I can let you know once a patched version is available for testing.

Sorry, I cannot provide any estimate right now.

1 Like

Not sure if this is related, but I am running into another error with changing the file ID to a different value.

if (input.Type == "pre-create")
{
    response.ChangeFileInfo = new UploadHookResponseChangeFileInfoDto();
    response.ChangeFileInfo.ID = input.Event.Upload.MetaData["name"];
...

The value of filename is Screenshot 2023-10-30 at 4.34.21 PM.png

This is what I see in the Azurite logs:

127.0.0.1 - - [31/Oct/2023:21:25:21 +0000] "PUT /uploads/Screenshot%202023-10-30%20at%204.34.21%E2%80%AFPM.png.info?timeout=61 HTTP/1.1" 201 -
127.0.0.1 - - [31/Oct/2023:21:25:21 +0000] "GET /uploads/Screenshot%202023-10-30%20at%204.34.21%C3%A2%C2%80%C2%AFPM.png.info?timeout=61 HTTP/1.1" 404 -

The Upload-Metdata header looks like:

Upload-Metadata: relativePath bnVsbA==,name U2NyZWVuc2hvdCAyMDIzLTEwLTMwIGF0IDQuMzQuMjHigK9QTS5wbmc=,type aW1hZ2UvcG5n,organizationId Y2I3MDkxNTAtZGQ0MC0xOTU1LThjZTItM2EwZTk5YzMyMzdi,filetype aW1hZ2UvcG5n,filename U2NyZWVuc2hvdCAyMDIzLTEwLTMwIGF0IDQuMzQuMjHigK9QTS5wbmc=

It seems like tusd accepts the custom file correct, and saves the info file correctly in Azurite … but when it tries to immediately request the info file, the value is escaped incorrectly.

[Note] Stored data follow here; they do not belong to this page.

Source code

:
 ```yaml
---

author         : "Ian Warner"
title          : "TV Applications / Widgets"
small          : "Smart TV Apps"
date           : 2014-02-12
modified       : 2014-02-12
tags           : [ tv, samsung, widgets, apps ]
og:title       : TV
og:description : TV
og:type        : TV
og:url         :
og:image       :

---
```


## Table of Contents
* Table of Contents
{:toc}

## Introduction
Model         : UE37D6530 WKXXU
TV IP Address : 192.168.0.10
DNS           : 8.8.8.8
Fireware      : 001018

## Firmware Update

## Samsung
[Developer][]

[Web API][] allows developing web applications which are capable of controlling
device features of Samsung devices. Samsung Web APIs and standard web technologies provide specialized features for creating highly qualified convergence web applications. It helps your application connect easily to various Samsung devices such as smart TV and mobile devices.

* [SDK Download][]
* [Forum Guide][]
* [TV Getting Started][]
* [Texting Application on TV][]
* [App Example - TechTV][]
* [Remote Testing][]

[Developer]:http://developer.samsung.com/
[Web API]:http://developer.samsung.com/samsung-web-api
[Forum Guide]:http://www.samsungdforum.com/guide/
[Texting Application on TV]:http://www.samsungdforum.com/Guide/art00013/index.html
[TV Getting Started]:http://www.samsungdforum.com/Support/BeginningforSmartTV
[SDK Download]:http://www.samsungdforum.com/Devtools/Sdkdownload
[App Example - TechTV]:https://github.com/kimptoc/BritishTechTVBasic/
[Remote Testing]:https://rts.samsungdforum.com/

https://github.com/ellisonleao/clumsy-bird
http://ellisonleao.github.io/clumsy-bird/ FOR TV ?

The problem seems like there is a “narrow no break space” character in the file name (this file name came directly from my Mac). %E2%80%AF is what it looks like URL encoded.

If I want to set the file ID to the filename, should I only allow certain characters?

I removed all non-ascii characters and the upload worked:

var filename =
    ShortId.Generate() + "-" +
    Regex.Replace(input.Event.Upload.MetaData["filename"], @"[^\u0000-\u007F]+", string.Empty);

response.ChangeFileInfo = new UploadHookResponseChangeFileInfoDto
{
    ID = filename,
};

So I am not stuck, but it might be worth noting allowed characters in the file ID.

You should only use URL-safe character in the upload ID because it will end up in the URL. tusd should probably have a safety check for this included, I agree.

Tracking this at Disallow non-URL-safe character in `changeFileInfo.ID` · Issue #1030 · tus/tusd · GitHub, thanks for bringing this up.